» **Saved entries**
=-=-=

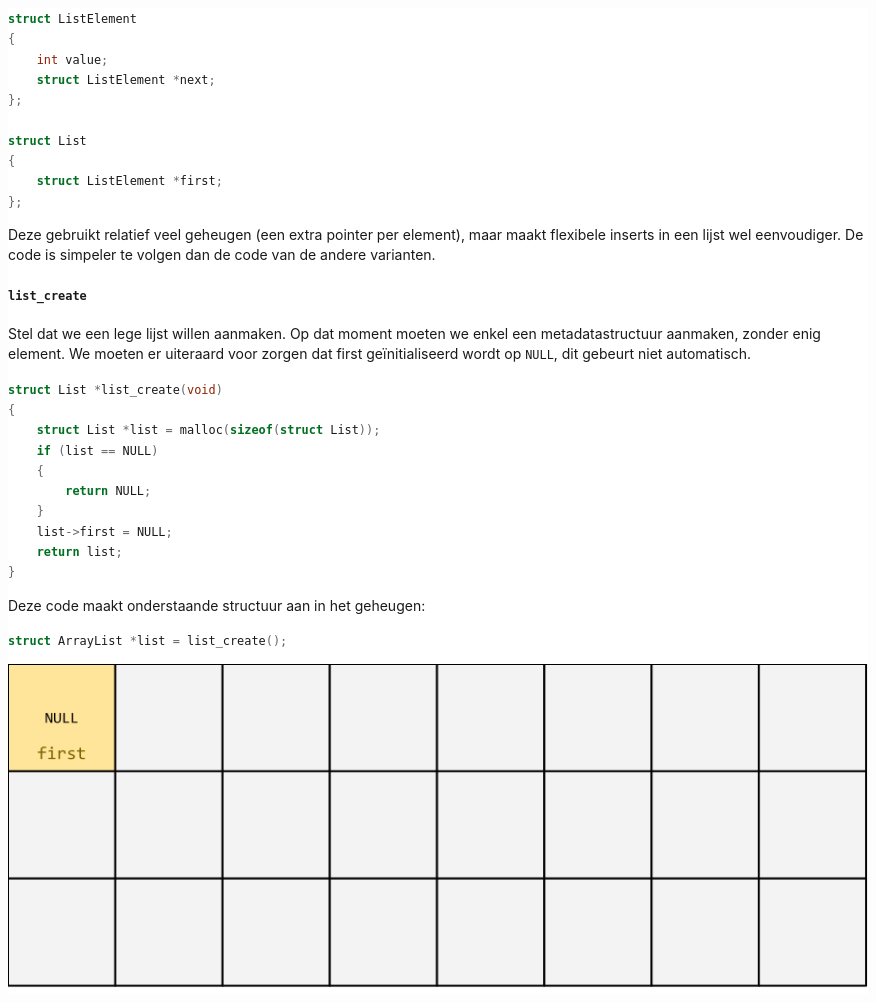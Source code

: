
 ```C
struct ListElement
{
    int value;
    struct ListElement *next;
};

struct List
{
    struct ListElement *first;
};
```

Deze gebruikt relatief veel geheugen (een extra pointer per element), maar maakt flexibele inserts in een lijst wel eenvoudiger.
De code is simpeler te volgen dan de code van de andere varianten.

#### `list_create`

Stel dat we een lege lijst willen aanmaken.
Op dat moment moeten we enkel een metadatastructuur aanmaken, zonder enig element.
We moeten er uiteraard voor zorgen dat first geïnitialiseerd wordt op `NULL`, dit gebeurt niet automatisch.

```C
struct List *list_create(void)
{
    struct List *list = malloc(sizeof(struct List));
    if (list == NULL)
    {
        return NULL;
    }
    list->first = NULL;
    return list;
}
```

Deze code maakt onderstaande structuur aan in het geheugen:

```C
struct ArrayList *list = list_create();
```

![arraylist-create-figure](img/list_create.svg)

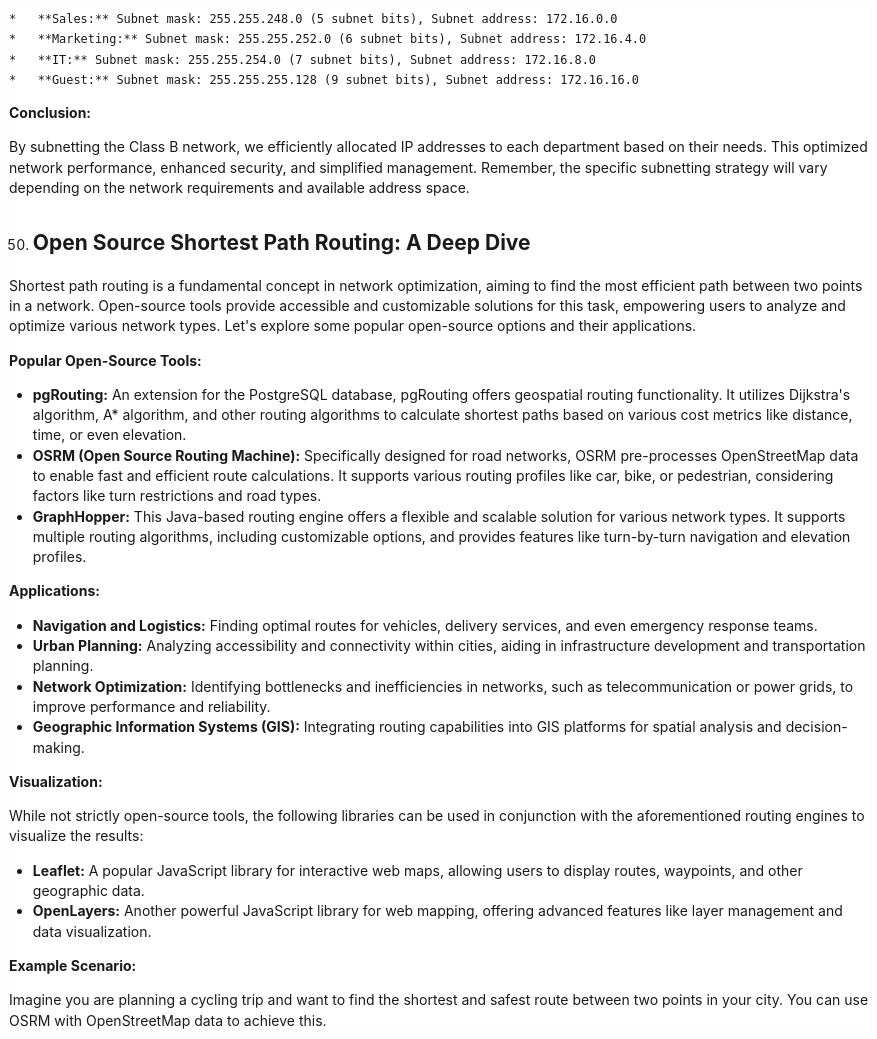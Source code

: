     *   **Sales:** Subnet mask: 255.255.248.0 (5 subnet bits), Subnet address: 172.16.0.0
    *   **Marketing:** Subnet mask: 255.255.252.0 (6 subnet bits), Subnet address: 172.16.4.0
    *   **IT:** Subnet mask: 255.255.254.0 (7 subnet bits), Subnet address: 172.16.8.0
    *   **Guest:** Subnet mask: 255.255.255.128 (9 subnet bits), Subnet address: 172.16.16.0

**Conclusion:**

By subnetting the Class B network, we efficiently allocated IP addresses to each department based on their needs. This optimized network performance, enhanced security, and simplified management. Remember, the specific subnetting strategy will vary depending on the network requirements and available address space. 


50. ## Open Source Shortest Path Routing: A Deep Dive

Shortest path routing is a fundamental concept in network optimization, aiming to find the most efficient path between two points in a network. Open-source tools provide accessible and customizable solutions for this task, empowering users to analyze and optimize various network types. Let's explore some popular open-source options and their applications.

**Popular Open-Source Tools:**

*   **pgRouting:** An extension for the PostgreSQL database, pgRouting offers geospatial routing functionality. It utilizes Dijkstra's algorithm, A* algorithm, and other routing algorithms to calculate shortest paths based on various cost metrics like distance, time, or even elevation. 
*   **OSRM (Open Source Routing Machine):** Specifically designed for road networks, OSRM pre-processes OpenStreetMap data to enable fast and efficient route calculations. It supports various routing profiles like car, bike, or pedestrian, considering factors like turn restrictions and road types.
*   **GraphHopper:** This Java-based routing engine offers a flexible and scalable solution for various network types. It supports multiple routing algorithms, including customizable options, and provides features like turn-by-turn navigation and elevation profiles.

**Applications:**

*   **Navigation and Logistics:** Finding optimal routes for vehicles, delivery services, and even emergency response teams.
*   **Urban Planning:** Analyzing accessibility and connectivity within cities, aiding in infrastructure development and transportation planning.
*   **Network Optimization:** Identifying bottlenecks and inefficiencies in networks, such as telecommunication or power grids, to improve performance and reliability.
*   **Geographic Information Systems (GIS):** Integrating routing capabilities into GIS platforms for spatial analysis and decision-making.

**Visualization:**

While not strictly open-source tools, the following libraries can be used in conjunction with the aforementioned routing engines to visualize the results:

*   **Leaflet:** A popular JavaScript library for interactive web maps, allowing users to display routes, waypoints, and other geographic data.
*   **OpenLayers:** Another powerful JavaScript library for web mapping, offering advanced features like layer management and data visualization.

**Example Scenario:**

Imagine you are planning a cycling trip and want to find the shortest and safest route between two points in your city. You can use OSRM with OpenStreetMap data to achieve this. 
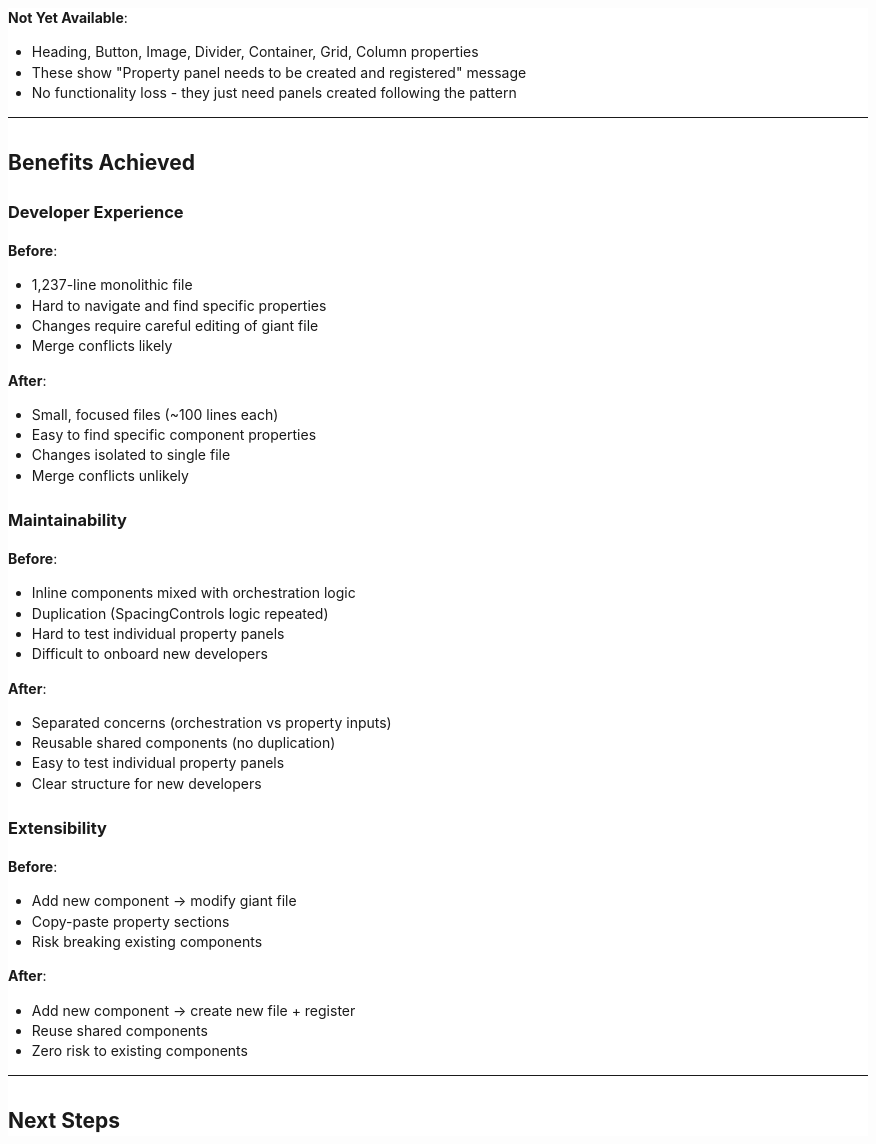 **Not Yet Available**:
- Heading, Button, Image, Divider, Container, Grid, Column properties
- These show "Property panel needs to be created and registered" message
- No functionality loss - they just need panels created following the pattern

---

## Benefits Achieved

### Developer Experience

**Before**:
- 1,237-line monolithic file
- Hard to navigate and find specific properties
- Changes require careful editing of giant file
- Merge conflicts likely

**After**:
- Small, focused files (~100 lines each)
- Easy to find specific component properties
- Changes isolated to single file
- Merge conflicts unlikely

### Maintainability

**Before**:
- Inline components mixed with orchestration logic
- Duplication (SpacingControls logic repeated)
- Hard to test individual property panels
- Difficult to onboard new developers

**After**:
- Separated concerns (orchestration vs property inputs)
- Reusable shared components (no duplication)
- Easy to test individual property panels
- Clear structure for new developers

### Extensibility

**Before**:
- Add new component → modify giant file
- Copy-paste property sections
- Risk breaking existing components

**After**:
- Add new component → create new file + register
- Reuse shared components
- Zero risk to existing components

---

## Next Steps
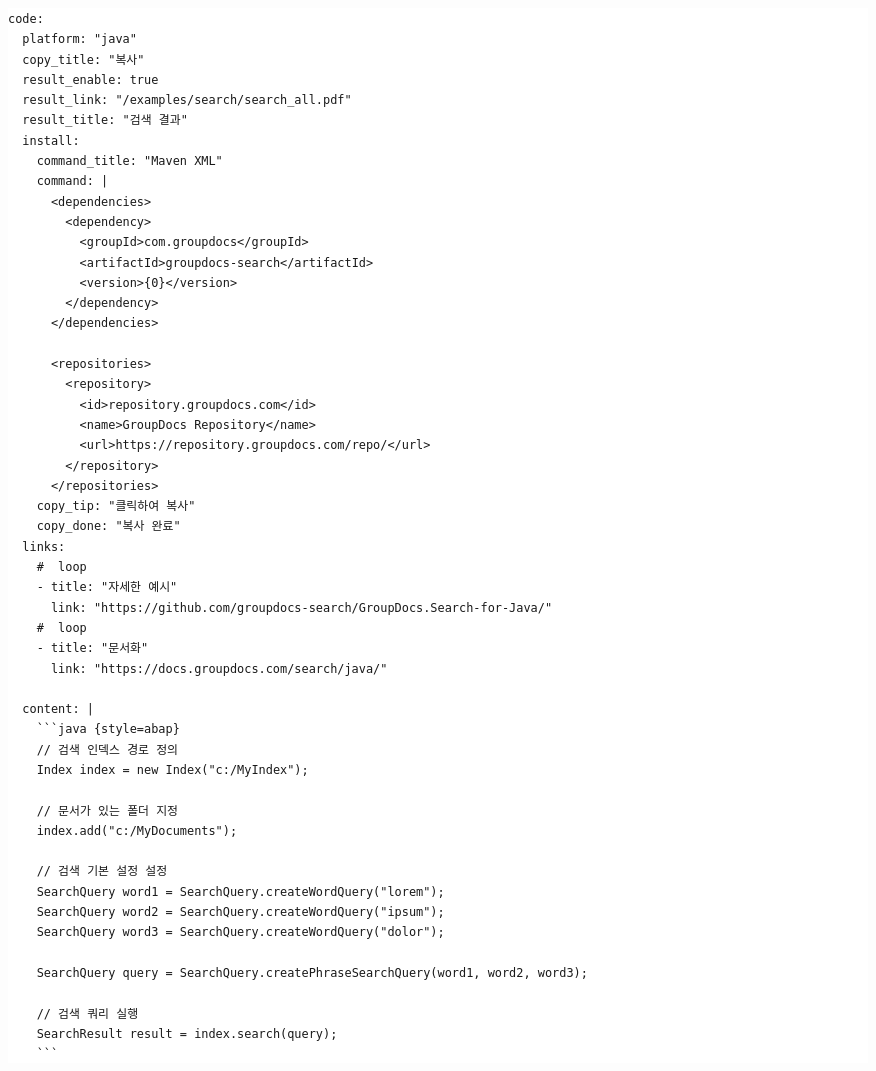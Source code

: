     code:
      platform: "java"
      copy_title: "복사"
      result_enable: true
      result_link: "/examples/search/search_all.pdf"
      result_title: "검색 결과"
      install:
        command_title: "Maven XML"
        command: |
          <dependencies>
            <dependency>
              <groupId>com.groupdocs</groupId>
              <artifactId>groupdocs-search</artifactId>
              <version>{0}</version>
            </dependency>
          </dependencies>

          <repositories>
            <repository>
              <id>repository.groupdocs.com</id>
              <name>GroupDocs Repository</name>
              <url>https://repository.groupdocs.com/repo/</url>
            </repository>
          </repositories>
        copy_tip: "클릭하여 복사"
        copy_done: "복사 완료"
      links:
        #  loop
        - title: "자세한 예시"
          link: "https://github.com/groupdocs-search/GroupDocs.Search-for-Java/"
        #  loop
        - title: "문서화"
          link: "https://docs.groupdocs.com/search/java/"
          
      content: |
        ```java {style=abap}
        // 검색 인덱스 경로 정의
        Index index = new Index("c:/MyIndex");

        // 문서가 있는 폴더 지정
        index.add("c:/MyDocuments");

        // 검색 기본 설정 설정
        SearchQuery word1 = SearchQuery.createWordQuery("lorem");
        SearchQuery word2 = SearchQuery.createWordQuery("ipsum");
        SearchQuery word3 = SearchQuery.createWordQuery("dolor");

        SearchQuery query = SearchQuery.createPhraseSearchQuery(word1, word2, word3);
        
        // 검색 쿼리 실행
        SearchResult result = index.search(query);
        ```            
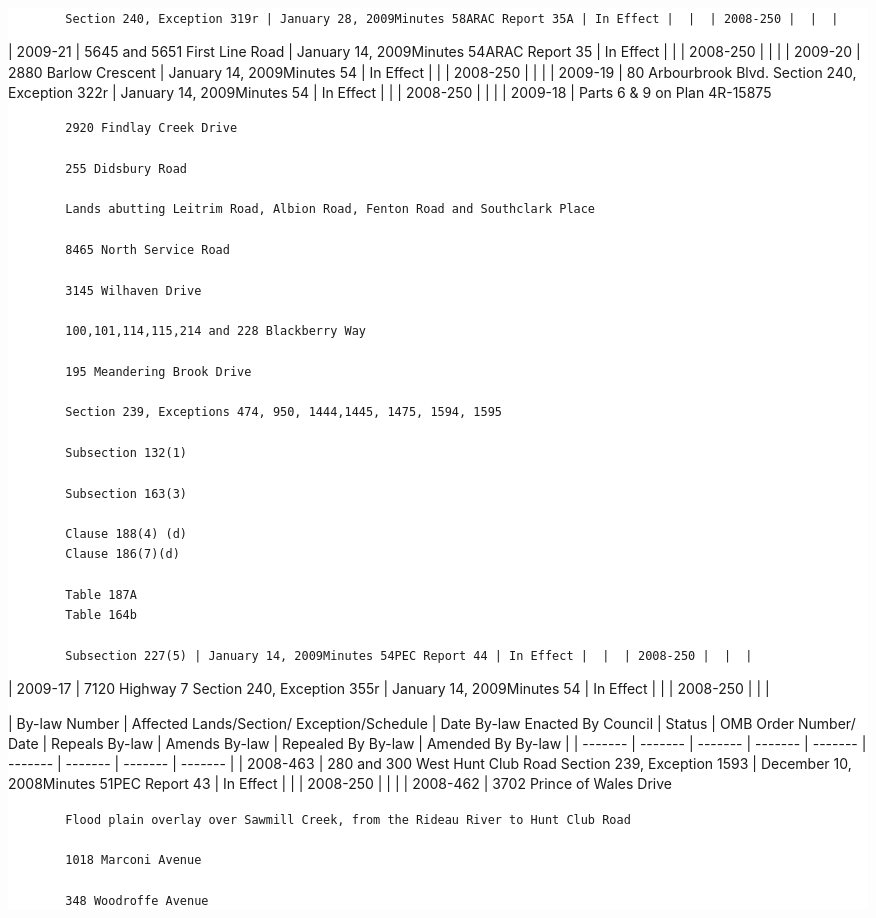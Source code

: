 			Section 240, Exception 319r | January 28, 2009Minutes 58ARAC Report 35A | In Effect |  |  | 2008-250 |  |  |
| 2009-21 | 5645 and 5651 First Line Road | January 14, 2009Minutes 54ARAC Report 35 | In Effect |  |  | 2008-250 |  |  |
| 2009-20 | 2880 Barlow Crescent | January 14, 2009Minutes 54 | In Effect |  |  | 2008-250 |  |  |
| 2009-19 | 80 Arbourbrook Blvd.
			Section 240, Exception 322r | January 14, 2009Minutes 54 | In Effect |  |  | 2008-250 |  |  |
| 2009-18 | Parts 6 & 9 on Plan 4R-15875

			2920 Findlay Creek Drive

			255 Didsbury Road

			Lands abutting Leitrim Road, Albion Road, Fenton Road and Southclark Place

			8465 North Service Road

			3145 Wilhaven Drive

			100,101,114,115,214 and 228 Blackberry Way

			195 Meandering Brook Drive

			Section 239, Exceptions 474, 950, 1444,1445, 1475, 1594, 1595

			Subsection 132(1)

			Subsection 163(3)

			Clause 188(4) (d)
			Clause 186(7)(d)

			Table 187A
			Table 164b

			Subsection 227(5) | January 14, 2009Minutes 54PEC Report 44 | In Effect |  |  | 2008-250 |  |  |
| 2009-17 | 7120 Highway 7
			Section 240, Exception 355r | January 14, 2009Minutes 54 | In Effect |  |  | 2008-250 |  |  |

| By-law Number | Affected Lands/Section/
			Exception/Schedule | Date By-law Enacted By Council | Status | OMB Order Number/
			Date | Repeals By-law | Amends
			By-law | Repealed By By-law | Amended By By-law |
| ------- | ------- | ------- | ------- | ------- | ------- | ------- | ------- | ------- |
| 2008-463 | 280 and 300 West Hunt Club Road
			Section 239, Exception 1593 | December 10, 2008Minutes 51PEC Report 43 | In Effect |  |  | 2008-250 |  |  |
| 2008-462 | 3702 Prince of Wales Drive

			Flood plain overlay over Sawmill Creek, from the Rideau River to Hunt Club Road

			1018 Marconi Avenue

			348 Woodroffe Avenue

=-=-=

» **Exercise prompt**
Only a number is expected here: the tally of lines above that contain "elevation". Please write nothing more.

» **Exercise output**
2